JOHN PAUL II
Psalms of Lauds
1. The hymn just proclaimed appears as a song of joy in the Liturgy of Lauds.
It is a concluding seal on the sections of the Book of Isaiah known for their Messianic reading. It includes chapters 6-12, generally known as the "Book of Emmanuel". In fact, at the centre of those prophetic sayings towers the figure of a sovereign, who while belonging to the historic Davidic dynasty, reveals transfigured features and receives glorious titles: "Wonderful counsellor, Mighty God, Everlasting Father, Prince of peace" (Is 9,6).
2. Scholars now think that the hymn which we are dealing with (cf. Is 12,1-6), on account of its literary quality and its general tone, to be a composition written at a time later than that of the prophet Isaiah who lived in the eighth century before Christ. It is almost like a quotation, a text that resembles a psalm, thought out, perhaps, for liturgical use, that has been inserted here as the conclusion for the "Book of Emmanuel". In fact, it repeats some of the themes: salvation, trust, joy, divine action, the presence among the people of the "Holy One of Israel", an expression that indicates both the "holy" transcendence of God, and his loving and active closeness on which the people of Israel can rely.
The singer is a person who has lived a bitter experience, felt to be an act of divine judgment. But now the trial is over, the purification has taken place; in the place of the Lord's anger there is a smile, his readiness to save and console.

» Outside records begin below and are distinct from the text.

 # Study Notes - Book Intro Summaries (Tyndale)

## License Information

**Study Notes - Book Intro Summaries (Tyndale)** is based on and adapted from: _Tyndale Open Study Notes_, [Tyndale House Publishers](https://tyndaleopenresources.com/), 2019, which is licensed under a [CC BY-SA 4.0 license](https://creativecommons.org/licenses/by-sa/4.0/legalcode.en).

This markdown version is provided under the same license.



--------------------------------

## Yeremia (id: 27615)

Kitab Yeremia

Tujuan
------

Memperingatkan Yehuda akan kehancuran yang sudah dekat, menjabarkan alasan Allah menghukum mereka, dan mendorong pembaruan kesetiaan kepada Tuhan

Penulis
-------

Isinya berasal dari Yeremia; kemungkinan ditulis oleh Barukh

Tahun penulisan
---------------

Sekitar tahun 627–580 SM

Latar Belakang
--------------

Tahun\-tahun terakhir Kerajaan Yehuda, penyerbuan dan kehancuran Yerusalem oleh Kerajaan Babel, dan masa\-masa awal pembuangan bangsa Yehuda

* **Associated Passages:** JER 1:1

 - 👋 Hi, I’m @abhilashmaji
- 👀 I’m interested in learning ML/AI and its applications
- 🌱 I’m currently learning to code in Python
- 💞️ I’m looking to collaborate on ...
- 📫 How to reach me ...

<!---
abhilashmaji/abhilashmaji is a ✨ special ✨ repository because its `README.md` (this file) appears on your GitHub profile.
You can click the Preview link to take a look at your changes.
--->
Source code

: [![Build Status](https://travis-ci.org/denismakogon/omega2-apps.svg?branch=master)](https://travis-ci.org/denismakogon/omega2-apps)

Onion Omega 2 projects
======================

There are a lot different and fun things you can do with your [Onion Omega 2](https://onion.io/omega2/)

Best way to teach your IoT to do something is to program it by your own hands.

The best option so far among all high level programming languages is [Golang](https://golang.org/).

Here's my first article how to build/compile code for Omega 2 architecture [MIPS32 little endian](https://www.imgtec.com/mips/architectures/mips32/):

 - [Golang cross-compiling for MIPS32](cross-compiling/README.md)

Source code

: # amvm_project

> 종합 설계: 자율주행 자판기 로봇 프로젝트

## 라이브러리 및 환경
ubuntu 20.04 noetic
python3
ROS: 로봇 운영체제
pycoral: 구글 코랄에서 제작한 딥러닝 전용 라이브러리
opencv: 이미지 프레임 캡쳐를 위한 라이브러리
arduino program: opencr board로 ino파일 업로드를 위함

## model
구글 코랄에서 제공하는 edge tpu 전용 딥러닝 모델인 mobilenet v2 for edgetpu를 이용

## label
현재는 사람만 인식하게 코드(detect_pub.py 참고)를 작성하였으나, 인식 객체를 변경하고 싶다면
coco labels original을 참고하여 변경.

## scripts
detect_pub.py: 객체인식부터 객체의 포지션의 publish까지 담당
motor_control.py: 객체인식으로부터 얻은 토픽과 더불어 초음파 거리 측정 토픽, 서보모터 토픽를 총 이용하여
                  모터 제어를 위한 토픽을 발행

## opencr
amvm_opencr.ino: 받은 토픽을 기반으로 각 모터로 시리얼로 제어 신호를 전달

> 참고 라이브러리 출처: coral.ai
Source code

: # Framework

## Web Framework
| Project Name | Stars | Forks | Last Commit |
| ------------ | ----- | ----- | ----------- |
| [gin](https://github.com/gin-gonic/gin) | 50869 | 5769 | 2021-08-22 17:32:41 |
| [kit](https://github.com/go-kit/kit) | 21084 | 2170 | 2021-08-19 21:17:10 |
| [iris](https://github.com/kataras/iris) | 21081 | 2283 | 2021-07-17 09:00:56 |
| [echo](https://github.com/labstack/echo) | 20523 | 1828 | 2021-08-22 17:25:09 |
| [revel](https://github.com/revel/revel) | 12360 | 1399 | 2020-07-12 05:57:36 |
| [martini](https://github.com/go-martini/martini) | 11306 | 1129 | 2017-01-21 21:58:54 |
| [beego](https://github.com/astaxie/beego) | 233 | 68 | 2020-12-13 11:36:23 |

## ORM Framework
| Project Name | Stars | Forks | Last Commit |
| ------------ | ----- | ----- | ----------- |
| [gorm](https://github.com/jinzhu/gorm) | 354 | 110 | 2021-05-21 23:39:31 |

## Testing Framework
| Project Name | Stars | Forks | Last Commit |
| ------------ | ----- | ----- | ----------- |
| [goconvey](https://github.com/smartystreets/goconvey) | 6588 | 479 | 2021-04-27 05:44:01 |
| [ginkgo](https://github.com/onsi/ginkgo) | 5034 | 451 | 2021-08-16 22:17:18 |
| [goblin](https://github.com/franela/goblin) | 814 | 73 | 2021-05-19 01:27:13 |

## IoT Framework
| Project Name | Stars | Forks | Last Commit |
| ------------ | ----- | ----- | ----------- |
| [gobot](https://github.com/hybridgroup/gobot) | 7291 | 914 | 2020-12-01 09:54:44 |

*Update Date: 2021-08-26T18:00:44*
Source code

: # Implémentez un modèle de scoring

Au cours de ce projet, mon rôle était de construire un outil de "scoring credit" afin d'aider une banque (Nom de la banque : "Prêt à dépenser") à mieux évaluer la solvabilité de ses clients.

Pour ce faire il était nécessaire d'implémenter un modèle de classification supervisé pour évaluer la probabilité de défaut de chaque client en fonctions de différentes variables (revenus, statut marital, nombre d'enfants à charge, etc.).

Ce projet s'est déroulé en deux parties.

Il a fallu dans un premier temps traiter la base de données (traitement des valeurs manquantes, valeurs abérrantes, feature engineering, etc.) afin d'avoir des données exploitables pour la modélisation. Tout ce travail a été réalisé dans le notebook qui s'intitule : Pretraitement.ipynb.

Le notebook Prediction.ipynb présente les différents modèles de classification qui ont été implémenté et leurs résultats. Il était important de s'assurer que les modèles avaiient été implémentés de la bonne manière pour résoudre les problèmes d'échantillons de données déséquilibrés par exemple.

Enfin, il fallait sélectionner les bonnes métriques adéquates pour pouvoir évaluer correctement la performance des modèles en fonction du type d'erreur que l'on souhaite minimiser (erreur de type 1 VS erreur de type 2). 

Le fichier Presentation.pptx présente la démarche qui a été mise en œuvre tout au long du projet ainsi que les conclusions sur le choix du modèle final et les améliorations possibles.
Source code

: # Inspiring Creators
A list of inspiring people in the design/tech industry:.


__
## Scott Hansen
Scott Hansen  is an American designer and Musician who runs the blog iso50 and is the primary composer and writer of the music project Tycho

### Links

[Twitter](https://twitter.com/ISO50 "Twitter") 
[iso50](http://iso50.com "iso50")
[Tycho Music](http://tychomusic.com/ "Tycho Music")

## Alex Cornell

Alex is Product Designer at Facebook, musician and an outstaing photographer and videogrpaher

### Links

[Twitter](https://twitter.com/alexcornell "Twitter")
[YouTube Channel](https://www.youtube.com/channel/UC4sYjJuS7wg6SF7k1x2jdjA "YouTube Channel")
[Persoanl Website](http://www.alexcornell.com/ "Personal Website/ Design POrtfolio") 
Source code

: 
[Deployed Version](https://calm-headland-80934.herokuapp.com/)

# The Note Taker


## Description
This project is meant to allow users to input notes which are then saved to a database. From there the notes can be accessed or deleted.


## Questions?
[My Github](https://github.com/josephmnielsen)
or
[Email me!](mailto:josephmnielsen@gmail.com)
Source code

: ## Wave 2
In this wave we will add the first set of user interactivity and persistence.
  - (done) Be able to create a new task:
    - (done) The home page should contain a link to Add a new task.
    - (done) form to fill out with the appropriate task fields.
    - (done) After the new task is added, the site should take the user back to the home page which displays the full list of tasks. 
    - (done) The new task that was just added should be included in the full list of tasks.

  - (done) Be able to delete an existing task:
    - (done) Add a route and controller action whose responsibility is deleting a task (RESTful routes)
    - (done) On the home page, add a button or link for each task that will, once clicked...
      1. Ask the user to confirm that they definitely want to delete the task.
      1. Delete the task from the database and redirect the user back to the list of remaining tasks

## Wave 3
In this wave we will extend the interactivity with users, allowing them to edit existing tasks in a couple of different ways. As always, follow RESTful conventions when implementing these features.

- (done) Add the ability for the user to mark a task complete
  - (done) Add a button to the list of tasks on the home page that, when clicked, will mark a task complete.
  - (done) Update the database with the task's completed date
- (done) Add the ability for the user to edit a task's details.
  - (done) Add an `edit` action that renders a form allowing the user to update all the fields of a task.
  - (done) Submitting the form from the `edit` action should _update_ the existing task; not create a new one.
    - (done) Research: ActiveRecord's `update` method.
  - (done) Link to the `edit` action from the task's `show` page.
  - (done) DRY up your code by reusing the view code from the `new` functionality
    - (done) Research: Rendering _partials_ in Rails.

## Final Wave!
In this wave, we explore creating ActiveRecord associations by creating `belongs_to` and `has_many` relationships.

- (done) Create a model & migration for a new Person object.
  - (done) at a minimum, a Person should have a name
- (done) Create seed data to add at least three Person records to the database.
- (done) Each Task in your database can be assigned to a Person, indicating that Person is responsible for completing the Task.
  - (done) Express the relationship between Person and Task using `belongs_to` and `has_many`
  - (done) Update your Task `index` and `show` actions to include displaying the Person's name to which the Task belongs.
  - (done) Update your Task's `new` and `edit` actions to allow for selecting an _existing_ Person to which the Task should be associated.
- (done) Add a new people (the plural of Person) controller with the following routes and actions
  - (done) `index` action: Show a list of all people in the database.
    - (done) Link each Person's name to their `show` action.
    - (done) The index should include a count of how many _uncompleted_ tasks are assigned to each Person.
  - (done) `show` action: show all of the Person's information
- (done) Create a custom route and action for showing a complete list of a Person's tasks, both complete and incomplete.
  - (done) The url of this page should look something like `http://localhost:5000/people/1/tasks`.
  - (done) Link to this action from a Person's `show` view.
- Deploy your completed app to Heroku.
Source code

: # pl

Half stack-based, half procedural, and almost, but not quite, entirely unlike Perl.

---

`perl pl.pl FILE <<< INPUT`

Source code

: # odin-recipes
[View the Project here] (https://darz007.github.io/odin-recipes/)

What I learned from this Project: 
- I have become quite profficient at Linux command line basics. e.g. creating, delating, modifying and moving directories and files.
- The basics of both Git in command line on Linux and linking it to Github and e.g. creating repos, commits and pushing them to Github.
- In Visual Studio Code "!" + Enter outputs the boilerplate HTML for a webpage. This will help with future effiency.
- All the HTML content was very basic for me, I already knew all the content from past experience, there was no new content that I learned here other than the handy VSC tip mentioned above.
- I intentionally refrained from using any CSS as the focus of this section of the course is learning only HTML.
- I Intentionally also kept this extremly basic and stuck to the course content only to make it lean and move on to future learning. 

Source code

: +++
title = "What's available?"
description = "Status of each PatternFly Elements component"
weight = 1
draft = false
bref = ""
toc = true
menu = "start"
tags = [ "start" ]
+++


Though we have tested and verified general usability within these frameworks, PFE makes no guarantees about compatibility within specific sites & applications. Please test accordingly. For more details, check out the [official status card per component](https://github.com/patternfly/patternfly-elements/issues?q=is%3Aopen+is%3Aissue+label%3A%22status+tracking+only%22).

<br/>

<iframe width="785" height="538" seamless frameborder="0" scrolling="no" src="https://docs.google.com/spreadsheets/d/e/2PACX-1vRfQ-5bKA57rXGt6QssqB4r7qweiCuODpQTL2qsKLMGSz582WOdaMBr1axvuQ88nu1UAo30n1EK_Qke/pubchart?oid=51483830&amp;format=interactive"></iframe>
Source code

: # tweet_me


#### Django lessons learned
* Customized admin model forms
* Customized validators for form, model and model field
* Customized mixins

It is important to note that he refers implicitly to the great salvific event of the exodus from the slavery of Egypt, as he quotes the words of Moses' song of deliverance, "the Lord God is my strength and my song" (Ex 15,2).
Unfortunately, humanity often abandons this fountain that will quench the thirst of the entire being of the person, as the Prophet Jeremiah points out with sadness: "They have abandoned me, the fountain of living waters, and hewed out cisterns for themselves, broken cisterns, that can not hold water" (Jer 2,13). Even Isaiah, a few pages before, exalted the "waters of Shiloah, that run slowly", symbol of the Lord present in Zion, and threatened the chastisement of the flooding of the "waters of the river, namely, the Euphrates, great and mighty" (Is 8,6-7), symbol of the military and economic might and of idolatry, waters that then fascinated Judah, that would later submerge her.
At the centre of the praise there is a unique profession of faith in God the Saviour who works in history and is beside his creature, sharing his up's and down's: "The Lord has done great works ... great in your midst is the Holy One of Israel" (vv. 5.6). This profession of faith also has a missionary function: "Among the nations make known his deeds ... let this be known throughout all the earth" (vv. 4.5). The salvation that they have obtained must be witnessed to the world, so that all humanity may run to the fountain of peace, joy and freedom.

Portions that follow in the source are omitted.